> _EXERCISE OBJECTIVE_:
Track down each line below containing the string "Programming" and copy it.

Dataset entries
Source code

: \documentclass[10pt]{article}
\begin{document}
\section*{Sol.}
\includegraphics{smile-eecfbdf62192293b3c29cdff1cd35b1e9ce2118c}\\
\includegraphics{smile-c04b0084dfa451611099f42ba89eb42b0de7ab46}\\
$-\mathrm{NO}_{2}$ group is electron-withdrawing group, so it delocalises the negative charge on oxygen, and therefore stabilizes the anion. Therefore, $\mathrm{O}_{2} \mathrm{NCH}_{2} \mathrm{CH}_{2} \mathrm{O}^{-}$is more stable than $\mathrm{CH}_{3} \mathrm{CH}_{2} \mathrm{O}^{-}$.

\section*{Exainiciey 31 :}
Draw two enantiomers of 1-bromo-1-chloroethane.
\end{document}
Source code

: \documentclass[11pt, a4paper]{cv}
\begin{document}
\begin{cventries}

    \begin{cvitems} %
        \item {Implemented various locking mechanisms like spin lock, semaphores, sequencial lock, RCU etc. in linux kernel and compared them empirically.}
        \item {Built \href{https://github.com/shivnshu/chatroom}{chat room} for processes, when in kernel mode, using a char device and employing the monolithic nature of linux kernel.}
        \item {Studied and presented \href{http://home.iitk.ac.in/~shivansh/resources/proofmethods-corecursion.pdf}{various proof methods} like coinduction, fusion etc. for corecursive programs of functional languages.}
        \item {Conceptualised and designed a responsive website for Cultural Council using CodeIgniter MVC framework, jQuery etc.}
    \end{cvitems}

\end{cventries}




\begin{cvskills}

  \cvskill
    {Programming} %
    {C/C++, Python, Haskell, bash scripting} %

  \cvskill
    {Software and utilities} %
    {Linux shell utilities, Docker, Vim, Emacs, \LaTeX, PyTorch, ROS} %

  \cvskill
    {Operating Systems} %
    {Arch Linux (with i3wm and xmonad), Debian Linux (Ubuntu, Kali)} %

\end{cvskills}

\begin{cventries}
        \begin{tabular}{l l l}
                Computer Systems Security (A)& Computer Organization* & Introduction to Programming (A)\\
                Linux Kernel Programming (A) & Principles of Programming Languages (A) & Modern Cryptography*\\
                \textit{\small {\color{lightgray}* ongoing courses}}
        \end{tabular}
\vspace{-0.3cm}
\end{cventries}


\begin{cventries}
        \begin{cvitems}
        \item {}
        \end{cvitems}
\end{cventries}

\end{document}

> _OUTPUT FOR THIS TASK_:
    {Programming} %
                Computer Systems Security (A)& Computer Organization* & Introduction to Programming (A)\\
                Linux Kernel Programming (A) & Principles of Programming Languages (A) & Modern Cryptography*\\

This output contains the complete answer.